Um bom exemplo disso encontra-se na obra Dom Casmurro, de Machado de Assis. A dúvida acerca da traição de Capitu não se dá senão porque (i) trata-se de uma obra cujo narrador é autodiegético, ou seja, ele narra a sua própria história e em primeira pessoa — e isso envolve um aspecto técnico da construção da obra. Além disso, (ii) trata-se de um personagem ensimesmado, taciturno, desconfiado e ciumento, isto é, casmurro. É natural que, aos olhos de alguém com esse perfil, todo ato soe como uma traição, suscite suspeitas que não poderão ser comprovadas, etc. Ora, ao escolher que os fatos fossem contados a partir de um narrador autodiegético e que era também, ele mesmo, desconfiado e ciumento, o autor cria no leitor a dúvida e a desconfiança; ou seja, o autor planta no leitor a “ilusão nascente” de que nos fala Bergson, fá-lo crer na narrativa ficcional que se passa diante de seus olhos.
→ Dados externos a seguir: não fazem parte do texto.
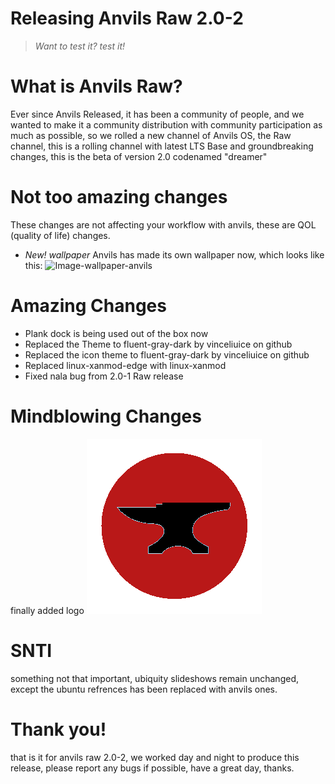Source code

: # Releasing Anvils Raw 2.0-2
> *Want to test it? test it!*
# What is Anvils Raw?
Ever since Anvils Released, it has been a community of people, and we wanted to make it a community distribution with community participation as much as possible, so we rolled a new channel of Anvils OS, the Raw channel, this is a rolling channel with latest LTS Base and groundbreaking changes, this is the beta of version 2.0 codenamed "dreamer"
# Not too amazing changes
These changes are not affecting your workflow with anvils, these are QOL (quality of life) changes. 
- *New! wallpaper* Anvils has made its own wallpaper now, which looks like this:
![Image-wallpaper-anvils](https://imgur.com/a/PqgI2Lz)
# Amazing Changes
- Plank dock is being used out of the box now
- Replaced the Theme to fluent-gray-dark by vinceliuice on github
- Replaced the icon theme to fluent-gray-dark by vinceliuice on github
- Replaced linux-xanmod-edge with linux-xanmod
- Fixed nala bug from 2.0-1 Raw release

# Mindblowing Changes
finally added logo
![final-anvils-logo](https://raw.githubusercontent.com/iamshivayep/AnvilsProject/gh-pages/Anvils_logo.png)

# SNTI
something not that important, ubiquity slideshows remain unchanged, except the ubuntu refrences has been replaced with anvils ones.

# Thank you!
that is it for anvils raw 2.0-2, we worked day and night to produce this release, please report any bugs if possible, have a great day, thanks.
O mesmo efeito não seria obtido se o narrador fosse onisciente… Obviamente, o leitor sabe tratar-se de uma ficção e mesmo assim não deixa de suspeitar dos atos de Capitu. Cria-se, no leitor, o efeito esperado pelo autor. A obra Dom Casmurro nos faz enxergar o mundo pelos olhos de um ciumento, taciturno e desconfiado homem de idade já um tanto avançada e narrando fatos por sua vaga lembrança. Um outro exemplo pode ser encontrado na música Tô ouvindo alguém me chamar, dos Racionais MC’s: um mundo visto pelo olhar de alguém nascido e crescido nas periferias de São Paulo, que entrou para o mundo do crime e por ele foi morto, de um mundo constantemente à beira do perigo e da adrenalina. Tanto em um caso como no outro, temos exemplos de obras que construíram o olhar por onde a realidade pode ser percebida.
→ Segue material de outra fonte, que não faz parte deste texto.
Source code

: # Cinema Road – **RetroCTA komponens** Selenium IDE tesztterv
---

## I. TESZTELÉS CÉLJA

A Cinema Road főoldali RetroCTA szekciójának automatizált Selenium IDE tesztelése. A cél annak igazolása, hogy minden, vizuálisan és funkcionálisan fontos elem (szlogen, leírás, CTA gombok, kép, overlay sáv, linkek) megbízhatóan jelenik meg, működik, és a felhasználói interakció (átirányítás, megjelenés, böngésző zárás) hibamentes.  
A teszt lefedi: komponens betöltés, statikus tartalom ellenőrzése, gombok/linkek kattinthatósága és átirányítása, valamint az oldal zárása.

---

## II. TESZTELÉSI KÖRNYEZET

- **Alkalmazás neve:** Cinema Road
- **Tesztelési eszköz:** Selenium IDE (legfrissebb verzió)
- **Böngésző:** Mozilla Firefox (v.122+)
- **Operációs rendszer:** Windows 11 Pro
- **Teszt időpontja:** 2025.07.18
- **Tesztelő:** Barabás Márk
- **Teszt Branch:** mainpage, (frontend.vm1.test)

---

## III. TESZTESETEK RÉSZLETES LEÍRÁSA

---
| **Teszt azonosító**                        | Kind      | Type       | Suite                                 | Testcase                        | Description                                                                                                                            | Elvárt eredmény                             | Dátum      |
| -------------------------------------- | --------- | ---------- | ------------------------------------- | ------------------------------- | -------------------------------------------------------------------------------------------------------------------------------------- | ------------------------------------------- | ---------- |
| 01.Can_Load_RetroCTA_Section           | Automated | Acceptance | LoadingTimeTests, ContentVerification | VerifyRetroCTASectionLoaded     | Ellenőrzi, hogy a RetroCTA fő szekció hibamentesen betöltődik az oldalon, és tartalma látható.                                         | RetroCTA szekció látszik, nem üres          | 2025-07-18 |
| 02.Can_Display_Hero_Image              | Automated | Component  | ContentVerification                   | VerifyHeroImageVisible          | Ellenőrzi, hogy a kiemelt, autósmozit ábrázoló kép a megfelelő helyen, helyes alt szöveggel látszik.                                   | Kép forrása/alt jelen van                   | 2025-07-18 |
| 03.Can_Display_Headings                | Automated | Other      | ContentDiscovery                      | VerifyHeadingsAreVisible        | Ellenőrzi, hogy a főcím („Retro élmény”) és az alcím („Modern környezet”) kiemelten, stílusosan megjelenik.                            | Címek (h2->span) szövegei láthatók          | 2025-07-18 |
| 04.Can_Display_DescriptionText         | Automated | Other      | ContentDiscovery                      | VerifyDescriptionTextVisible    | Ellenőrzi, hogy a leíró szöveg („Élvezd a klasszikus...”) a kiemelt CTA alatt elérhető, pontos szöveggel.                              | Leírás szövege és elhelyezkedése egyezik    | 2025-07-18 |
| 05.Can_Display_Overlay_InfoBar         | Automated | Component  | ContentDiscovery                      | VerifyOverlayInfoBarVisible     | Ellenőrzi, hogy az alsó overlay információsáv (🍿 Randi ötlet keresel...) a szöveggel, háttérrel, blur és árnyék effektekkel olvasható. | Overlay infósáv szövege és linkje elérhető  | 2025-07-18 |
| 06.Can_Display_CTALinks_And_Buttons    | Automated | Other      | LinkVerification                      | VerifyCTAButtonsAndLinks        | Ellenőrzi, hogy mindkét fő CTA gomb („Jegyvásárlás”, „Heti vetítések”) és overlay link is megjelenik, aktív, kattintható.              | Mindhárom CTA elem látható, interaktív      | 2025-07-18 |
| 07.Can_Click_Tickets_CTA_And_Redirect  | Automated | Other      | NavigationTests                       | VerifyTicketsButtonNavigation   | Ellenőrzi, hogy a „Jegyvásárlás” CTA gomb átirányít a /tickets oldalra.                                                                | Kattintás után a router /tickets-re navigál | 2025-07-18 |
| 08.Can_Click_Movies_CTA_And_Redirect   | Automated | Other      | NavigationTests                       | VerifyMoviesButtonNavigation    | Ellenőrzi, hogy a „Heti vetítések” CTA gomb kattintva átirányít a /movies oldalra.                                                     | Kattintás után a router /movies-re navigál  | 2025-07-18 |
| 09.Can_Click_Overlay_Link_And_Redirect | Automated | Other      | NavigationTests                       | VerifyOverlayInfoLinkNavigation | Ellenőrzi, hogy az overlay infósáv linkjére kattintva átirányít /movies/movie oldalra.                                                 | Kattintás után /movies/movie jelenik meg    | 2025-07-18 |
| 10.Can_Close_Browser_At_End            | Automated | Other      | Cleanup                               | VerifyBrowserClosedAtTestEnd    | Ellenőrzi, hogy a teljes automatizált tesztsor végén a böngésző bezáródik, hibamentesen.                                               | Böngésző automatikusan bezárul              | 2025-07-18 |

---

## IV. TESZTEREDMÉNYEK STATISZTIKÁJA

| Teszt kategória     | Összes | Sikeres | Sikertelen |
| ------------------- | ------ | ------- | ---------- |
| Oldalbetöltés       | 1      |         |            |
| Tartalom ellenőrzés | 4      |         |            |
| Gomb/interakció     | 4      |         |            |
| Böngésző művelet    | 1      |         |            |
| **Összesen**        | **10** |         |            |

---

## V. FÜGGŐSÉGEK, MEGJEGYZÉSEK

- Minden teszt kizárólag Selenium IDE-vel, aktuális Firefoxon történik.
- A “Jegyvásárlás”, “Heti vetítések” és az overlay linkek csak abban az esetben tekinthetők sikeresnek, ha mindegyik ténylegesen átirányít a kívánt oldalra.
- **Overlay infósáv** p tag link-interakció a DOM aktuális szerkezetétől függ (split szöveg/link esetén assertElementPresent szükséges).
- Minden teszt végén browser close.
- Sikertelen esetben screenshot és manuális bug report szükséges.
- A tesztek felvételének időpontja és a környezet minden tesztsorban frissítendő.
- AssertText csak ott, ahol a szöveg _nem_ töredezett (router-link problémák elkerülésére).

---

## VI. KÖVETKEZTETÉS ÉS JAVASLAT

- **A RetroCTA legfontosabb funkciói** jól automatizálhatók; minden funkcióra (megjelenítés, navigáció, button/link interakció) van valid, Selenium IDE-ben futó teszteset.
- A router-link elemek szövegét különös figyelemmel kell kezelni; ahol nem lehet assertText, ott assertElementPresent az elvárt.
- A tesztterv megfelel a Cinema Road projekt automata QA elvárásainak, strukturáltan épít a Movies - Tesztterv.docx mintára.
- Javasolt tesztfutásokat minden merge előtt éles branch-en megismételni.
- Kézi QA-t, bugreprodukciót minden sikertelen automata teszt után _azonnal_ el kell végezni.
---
É apoiando-se nas considerações de Henri Bergson que Gilles Deleuze e Félix Guattari forjam a noção de percepto. Segundo Deleuze e Guattari, um percepto é um bloco de sensações plasmado na matéria (DELEUZE; GUATTARI, 1997, p. 216-218). É aquilo que arrancamos de uma percepção e construímos na matéria sensível, a ponto de criar no leitor essa “alucinação nascente” que o faz ser transportado para o mundo criado pelo escritor. Esse mundo pode ser encontrado no sertão cheio de mistérios de Guimarães Rosa, ou no sertão a palo seco de João Cabral de Melo Neto; pode ser encontrado na poesia de rua e da favela dos Racionais MC’s; nas estradas de Jack Kerouac. Em todos esses casos, não se trata apenas da realidade vista em seus aspectos sociais, mas, mais que isso, trata-se de realidades vistas como zonas de intensidade, trata-se de paisagens vistas como zonas de intensidade. O sertão cheio de mistérios de Guimarães Rosa não existe objetivamente, mas existe como uma zona de intensidade; o mesmo ocorre com o sertão a palo seco de João Cabral de Melo Neto. Em ambos os casos, assim como nos demais exemplos citados, o artista cria uma zona de intensidade que habita na vizinhança das coisas. É essa zona de intensidade criada com os artifícios próprios da linguagem o que confere à obra a sua “veracidade”, ou sua “verossimilhança”. É esse o motivo, também, pelo qual obras que retratem situações completamente bizarras ou surreais conseguem, ao mesmo tempo, o efeito de “verossimilhança” citado. E — para finalizar com outro conceito aristotélico — é também esse o motivo pelo qual a obra de arte consegue o seu principal objetivo, o seu efeito poético, qual seja, a catarse.
Bibliografia:
ARISTÓTELES. Poética. Lisboa: Imprensa Nacional da Casa da Moeda, 2003.
BERGSON, Henri. As Duas Dontes da Moral e da Religião. Rio de Janeiro: Zahar Editores, 1978.
DELEUZE, Gilles; GUATTARI, Félix. O que é a Filosofia? Rio de Janeiro: Editora 34, 1997.
FERREIRA, Giorgio. Algumas considerações sobre a memória, a formação das palavras e as regras do método hermenêutico de Espinosa. In: Modernos & Contemporâneos, Campinas, v. 6, n. 14., jan./jun., 2022.
LLOSA, Mario Vargas. La Verdad de las Mentiras. Lima: Santillana Ediciones Generales, 2002.
Notas do texto:
[1] Sobre o assunto, conferir a obra Poética, de Aristóteles.
[2] Sobre as diferenças entre as regras de associação próprias da memória e da imaginação e os artifícios próprios da linguagem, cf. FERREIRA, 2022.